### Your goal
Transcribe, word for word and without additions, each line below from the one containing "- It provides an adaptable" through the one containing "- It provides an interface for sending and receiving Internet", both ends included.

-- Excerpted records follows --

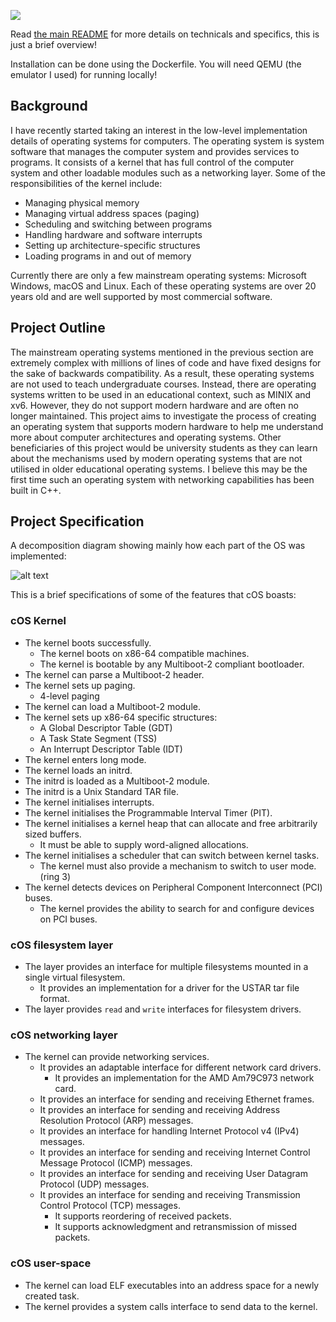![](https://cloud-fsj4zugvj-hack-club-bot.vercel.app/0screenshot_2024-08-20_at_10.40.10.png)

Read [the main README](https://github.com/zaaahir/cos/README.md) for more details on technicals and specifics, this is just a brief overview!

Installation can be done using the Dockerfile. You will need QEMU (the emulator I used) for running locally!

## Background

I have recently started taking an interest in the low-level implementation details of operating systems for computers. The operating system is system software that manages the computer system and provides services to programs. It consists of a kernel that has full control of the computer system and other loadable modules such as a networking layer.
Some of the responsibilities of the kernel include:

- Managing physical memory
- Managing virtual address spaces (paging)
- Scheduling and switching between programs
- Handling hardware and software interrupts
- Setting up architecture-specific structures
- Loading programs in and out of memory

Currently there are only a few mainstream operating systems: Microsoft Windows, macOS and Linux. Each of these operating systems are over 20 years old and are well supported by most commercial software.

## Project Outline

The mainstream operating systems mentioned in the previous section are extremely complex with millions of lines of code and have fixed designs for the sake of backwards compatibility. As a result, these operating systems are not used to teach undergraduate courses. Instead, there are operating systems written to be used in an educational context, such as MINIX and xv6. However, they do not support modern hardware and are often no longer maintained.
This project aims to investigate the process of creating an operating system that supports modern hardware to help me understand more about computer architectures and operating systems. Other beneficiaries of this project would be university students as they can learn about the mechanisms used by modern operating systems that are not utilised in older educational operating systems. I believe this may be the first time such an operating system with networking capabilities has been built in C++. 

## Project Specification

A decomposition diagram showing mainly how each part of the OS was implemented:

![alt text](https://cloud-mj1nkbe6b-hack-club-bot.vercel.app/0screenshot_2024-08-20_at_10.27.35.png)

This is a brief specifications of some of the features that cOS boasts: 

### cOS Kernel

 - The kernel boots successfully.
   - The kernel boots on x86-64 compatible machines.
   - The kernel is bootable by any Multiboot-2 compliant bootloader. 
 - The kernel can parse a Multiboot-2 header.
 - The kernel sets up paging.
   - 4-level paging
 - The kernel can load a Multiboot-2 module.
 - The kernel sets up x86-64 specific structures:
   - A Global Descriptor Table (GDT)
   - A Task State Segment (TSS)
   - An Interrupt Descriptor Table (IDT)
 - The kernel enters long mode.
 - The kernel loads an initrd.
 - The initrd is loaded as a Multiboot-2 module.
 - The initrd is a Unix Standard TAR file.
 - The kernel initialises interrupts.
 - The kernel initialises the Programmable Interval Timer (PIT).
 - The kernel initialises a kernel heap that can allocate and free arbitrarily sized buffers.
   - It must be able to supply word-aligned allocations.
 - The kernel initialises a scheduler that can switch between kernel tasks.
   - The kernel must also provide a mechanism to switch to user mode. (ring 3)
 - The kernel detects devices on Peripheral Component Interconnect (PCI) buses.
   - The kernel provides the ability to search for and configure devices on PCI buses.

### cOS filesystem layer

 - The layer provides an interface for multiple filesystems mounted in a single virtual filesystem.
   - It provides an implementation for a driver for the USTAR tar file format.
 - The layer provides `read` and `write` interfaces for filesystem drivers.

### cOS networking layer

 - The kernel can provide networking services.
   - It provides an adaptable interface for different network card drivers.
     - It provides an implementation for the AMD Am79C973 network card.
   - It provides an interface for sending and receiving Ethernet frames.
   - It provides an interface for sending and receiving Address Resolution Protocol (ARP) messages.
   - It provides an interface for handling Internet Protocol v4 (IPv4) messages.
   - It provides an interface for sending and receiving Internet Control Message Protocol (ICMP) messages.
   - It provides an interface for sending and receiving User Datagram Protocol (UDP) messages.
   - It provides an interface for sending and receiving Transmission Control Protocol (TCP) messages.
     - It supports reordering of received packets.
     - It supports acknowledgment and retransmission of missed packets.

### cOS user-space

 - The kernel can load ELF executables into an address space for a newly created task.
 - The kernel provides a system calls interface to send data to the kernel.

-- Excerpted records concluded --

### Task output
   - It provides an adaptable interface for different network card drivers.
     - It provides an implementation for the AMD Am79C973 network card.
   - It provides an interface for sending and receiving Ethernet frames.
   - It provides an interface for sending and receiving Address Resolution Protocol (ARP) messages.
   - It provides an interface for handling Internet Protocol v4 (IPv4) messages.
   - It provides an interface for sending and receiving Internet Control Message Protocol (ICMP) messages.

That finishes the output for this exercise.